Sleep is like a gulf: It creates a distance between you and whatever happened on the other side of that gulf. When I woke up the next morning the events of the night didn't seem so harrowing. I got some breakfast and was sitting at the kitchen table. I was probably reading a book, though I don't remember exactly. I was facing down the hall. I also faced the refrigerator. I saw Denny come down the hall, disheveled and stumbling a little. This was typical for him in the morning; he was not a morning person.

"Good morning," I said. (I was a morning person.)

"{mumble that might have been 'good morning'}"

"Did you sleep well?"

"{mumble that might have been 'okay, how about you?'}"

Denny was getting milk out of the refrigerator and pouring a glass.

"Not bad," I said. "There was one weird thing. I thought I heard footsteps come down the hall and go into your room."


I will remember what happened next until the day I die. Denny was putting the milk back in the refrigerator when I said, "Yeah. And oh, I thought I heard the sound of a dentist's drill in your room."

I could see Denny clearly with my peripheral vision: It was like some of the life just drained out of his body. He had been closing the refrigerator door and suddenly he turned and sank back against it. His mouth fell open. His eyes lost their focus. His arms went limp by his sides.

"What is it?" I said. "What's wrong?"

Denny reached out and grabbed the back of a kitchen chair as he stepped over to the table from the refrigerator. He sat down. Pretty hard. And then he told me this story:

The summer when Denny was fifteen, at the start of summer vacation, he met a girl from New York City. I'll call her Susan. Susan was pretty and had dark hair and was spending the summer with her grandparents. Denny and Susan hit it off. On the surface, they didn't seem to be well matched -- Susan was a very serious girl who was very interested in the occult, and Denny was happy-go-lucky -- but however that may be they were together all the time and it was a mAgIcAl sUmMeR. At the end of summer vacation there was a heartbreaking separation. There were tears, and promises to write. Then Susan was gone. A couple days later Denny woke up and got over it.

Susan, however, didn't get over it so easily. In those days, there were no cell phones, no free long distance, no Internet. The only way to communicate over distance that a teenager could afford was to write letters. Susan wrote Denny letters. When he didn't write back, she wrote and asked why. Then, in one letter, Susan said that she was making arrangements with old woman in New York so that she and Denny could be together again. It seemed very mysterious. Denny never did write back.

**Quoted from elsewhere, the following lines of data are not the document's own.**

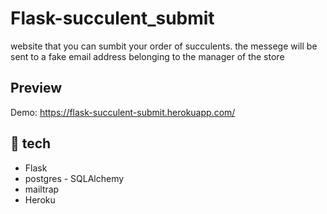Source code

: # Flask-succulent_submit

website that you can sumbit your order of succulents. the messege will be sent to a fake email address belonging to the manager of the store

## Preview
Demo: https://flask-succulent-submit.herokuapp.com/

## 🧰 tech
* Flask 
* postgres - SQLAlchemy
* mailtrap
* Heroku
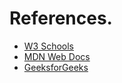 # References.

- [W3 Schools](https://www.w3schools.com/html/default.asp)
- [MDN Web Docs](https://developer.mozilla.org/en-US/docs/Web/HTML)
- [GeeksforGeeks](https://www.geeksforgeeks.org/html/html-tutorial/)
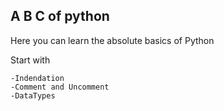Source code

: ## A B C of python

Here you can learn the absolute basics of Python

Start with
	
	-Indendation
	-Comment and Uncomment
	-DataTypes
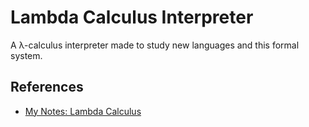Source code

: # Lambda Calculus Interpreter

A λ-calculus interpreter made to study new languages and this formal system.

## References

- [My Notes: Lambda Calculus](https://github.com/noghartt/garden/blob/main/computer-science/lambda_calculus.org)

Oh, before I continue, I need to tell you about the neighborhood where Denny grew up. It was in the middle of leave-it-to-beaver-land. Miles and miles of unbroken white middle-class suburbia. There were no slums, no railroad tracks, no warehouses, no industry, no homeless shelters, no bus stations -- nothing to attract anything but the Beav and his kind.

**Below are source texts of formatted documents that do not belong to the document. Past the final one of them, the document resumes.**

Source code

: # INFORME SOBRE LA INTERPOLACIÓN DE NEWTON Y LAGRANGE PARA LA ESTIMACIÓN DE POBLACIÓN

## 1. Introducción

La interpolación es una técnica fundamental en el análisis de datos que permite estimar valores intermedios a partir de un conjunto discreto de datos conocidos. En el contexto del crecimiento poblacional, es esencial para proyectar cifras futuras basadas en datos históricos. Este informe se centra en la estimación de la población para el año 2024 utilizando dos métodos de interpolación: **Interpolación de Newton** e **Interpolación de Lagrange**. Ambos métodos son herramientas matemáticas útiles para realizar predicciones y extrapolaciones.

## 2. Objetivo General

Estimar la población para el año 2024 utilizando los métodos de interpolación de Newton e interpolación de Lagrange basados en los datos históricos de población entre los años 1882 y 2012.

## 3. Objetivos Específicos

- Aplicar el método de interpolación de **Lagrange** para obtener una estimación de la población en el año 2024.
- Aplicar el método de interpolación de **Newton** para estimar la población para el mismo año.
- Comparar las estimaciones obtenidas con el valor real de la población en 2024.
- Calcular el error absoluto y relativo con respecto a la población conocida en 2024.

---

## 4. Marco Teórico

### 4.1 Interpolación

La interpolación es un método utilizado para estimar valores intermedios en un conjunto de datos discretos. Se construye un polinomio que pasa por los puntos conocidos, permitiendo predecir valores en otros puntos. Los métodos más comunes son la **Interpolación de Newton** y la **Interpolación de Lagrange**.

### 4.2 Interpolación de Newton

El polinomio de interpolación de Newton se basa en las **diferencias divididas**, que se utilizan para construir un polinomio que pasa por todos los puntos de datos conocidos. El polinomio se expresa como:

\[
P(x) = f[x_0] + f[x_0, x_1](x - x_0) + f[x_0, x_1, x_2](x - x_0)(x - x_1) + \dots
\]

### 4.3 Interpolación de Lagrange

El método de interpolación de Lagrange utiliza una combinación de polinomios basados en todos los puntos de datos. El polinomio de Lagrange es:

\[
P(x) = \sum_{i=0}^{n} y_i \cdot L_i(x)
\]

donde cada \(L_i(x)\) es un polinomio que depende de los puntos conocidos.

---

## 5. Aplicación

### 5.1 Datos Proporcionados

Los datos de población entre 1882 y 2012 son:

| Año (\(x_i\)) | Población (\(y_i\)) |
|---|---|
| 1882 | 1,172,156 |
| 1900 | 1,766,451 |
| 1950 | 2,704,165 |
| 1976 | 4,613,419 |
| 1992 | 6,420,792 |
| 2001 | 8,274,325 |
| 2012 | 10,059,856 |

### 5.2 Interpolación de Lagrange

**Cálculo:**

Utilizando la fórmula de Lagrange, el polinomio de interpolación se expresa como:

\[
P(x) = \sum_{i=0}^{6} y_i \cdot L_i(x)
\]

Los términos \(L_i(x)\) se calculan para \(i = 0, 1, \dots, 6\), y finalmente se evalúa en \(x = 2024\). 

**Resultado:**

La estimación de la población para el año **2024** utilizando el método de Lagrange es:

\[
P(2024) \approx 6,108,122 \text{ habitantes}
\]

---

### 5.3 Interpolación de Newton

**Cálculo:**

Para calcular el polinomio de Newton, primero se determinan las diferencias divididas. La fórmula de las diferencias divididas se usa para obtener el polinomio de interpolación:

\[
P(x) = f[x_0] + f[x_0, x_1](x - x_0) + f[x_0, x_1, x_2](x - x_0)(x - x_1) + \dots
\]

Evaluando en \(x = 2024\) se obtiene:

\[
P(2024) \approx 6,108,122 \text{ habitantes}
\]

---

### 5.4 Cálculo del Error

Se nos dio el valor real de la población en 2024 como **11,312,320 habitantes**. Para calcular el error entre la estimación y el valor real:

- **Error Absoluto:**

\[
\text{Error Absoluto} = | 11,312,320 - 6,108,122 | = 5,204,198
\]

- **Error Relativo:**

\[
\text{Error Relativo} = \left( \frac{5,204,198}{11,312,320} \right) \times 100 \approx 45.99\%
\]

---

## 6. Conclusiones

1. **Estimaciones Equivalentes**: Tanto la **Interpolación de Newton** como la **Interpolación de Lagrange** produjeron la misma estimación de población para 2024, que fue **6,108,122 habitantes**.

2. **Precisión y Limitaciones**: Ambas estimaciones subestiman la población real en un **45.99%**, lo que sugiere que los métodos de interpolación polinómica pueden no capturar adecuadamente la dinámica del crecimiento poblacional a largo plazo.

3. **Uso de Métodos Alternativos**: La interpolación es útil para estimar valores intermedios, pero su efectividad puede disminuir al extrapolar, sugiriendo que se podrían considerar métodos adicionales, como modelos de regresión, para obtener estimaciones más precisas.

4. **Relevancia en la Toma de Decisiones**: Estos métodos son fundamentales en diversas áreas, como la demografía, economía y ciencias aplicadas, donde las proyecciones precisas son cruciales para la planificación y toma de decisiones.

Okay, back to the story: School had started. One morning early in the school year Denny walked out his front door, heading to the bus stop. He noticed a very dark-skinned black man on the sidewalk in front of his house. The man had a beard, and long hair braided in dreadlocks. His clothing was worn, shabby, and mismatched. His jacket and pants were too big, as though they'd been given to him as charity. A worn green duffel bag was slung over his shoulder.

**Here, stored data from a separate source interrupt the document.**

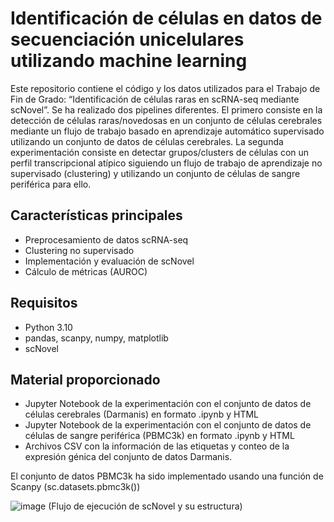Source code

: 
# Identificación de células en datos de secuenciación unicelulares utilizando machine learning  

Este repositorio contiene el código y los datos utilizados para el Trabajo de Fin de Grado: “Identificación de células raras en scRNA-seq mediante scNovel”. Se ha realizado dos pipelines diferentes. El primero consiste en la detección de células raras/novedosas en un conjunto de células cerebrales mediante un flujo de trabajo basado en aprendizaje automático supervisado utilizando un conjunto de datos de células cerebrales. La segunda experimentación consiste en detectar grupos/clusters de células con un perfil transcripcional atípico siguiendo un flujo de trabajo de aprendizaje no supervisado (clustering) y utilizando un conjunto de células de sangre periférica para ello.

## Características principales
- Preprocesamiento de datos scRNA-seq
- Clustering no supervisado
- Implementación y evaluación de scNovel
- Cálculo de métricas (AUROC)

## Requisitos
- Python 3.10
- pandas, scanpy, numpy, matplotlib
- scNovel

## Material proporcionado
- Jupyter Notebook de la experimentación con el conjunto de datos de células cerebrales (Darmanis) en formato .ipynb y HTML
- Jupyter Notebook de la experimentación con el conjunto de datos de células de sangre periférica (PBMC3k) en formato .ipynb y HTML
- Archivos CSV con la información de las etiquetas y conteo de la expresión génica del conjunto de datos Darmanis.

El conjunto de datos PBMC3k ha sido implementado usando una función de Scanpy (sc.datasets.pbmc3k()) 
  

![image](https://github.com/user-attachments/assets/e40952f8-5aa2-4b2e-a7a3-28f17b239e34)
(Flujo de ejecución de scNovel y su estructura)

Denny was taken aback. This wasn't the kind of person that was often (read ever) seen on his street. But the man was walking in the opposite direction from Denny's bus stop, so once he had passed the end of the walk Denny continued on his way. He was on the sidewalk when he heard a voice behind him:

"Hey! Waitup!"

Denny continued walking.

"Hey! Denny! Waitup, mon!"

Denny turned around. Of course it was the black man.

"Denny! I be a friend a' Soozan! She send me wit' a message for you mon. She say she be seein' you soon, so you be lookin' out for her."

Then the Rastaman turned and went on his way.

Denny thought this was weird, but in the end he assumed that the Rastaman had seen him with Susan sometime during the summer, and was playing some kind of joke. Once he got to school, he gave it no more thought. Denny lived in the moment.

But that night Denny has a dream about Susan. In his dream, he was sleeping in his bed when she walked in the door of his room and sat down. The first thing she said was, "Why haven't you written to me?" He answered her, though he was sleeping, and the two of them went on and had a conversation. They caught each other up on what was happening. In the dream.

The next morning Denny remembered the dream vividly, which was unusual, since he hardly ever remembered dreams. He also remembered the Rastaman's words. He guessed the Rastaman had put the idea in his head, and that was why he had had the dream. He went to breakfast.

His annoying little sister was at the breakfast table ahead of him. She had the bedroom next to his.

"Didja get rid of that dragonfly?" she said.

"What are you talking about?"

"The dragonfly that was in your room last night. Didja get rid of it?"

"There was no dragonfly in my room."

"Yes there was. I heard it buzzing around. It kept me awake."

"You were dreaming."

The next night, he had the dream again: Susan came into his room and they talked, about this and that. And the next morning his sister was at the breakfast table:

"That dragonfly was back in your room last night."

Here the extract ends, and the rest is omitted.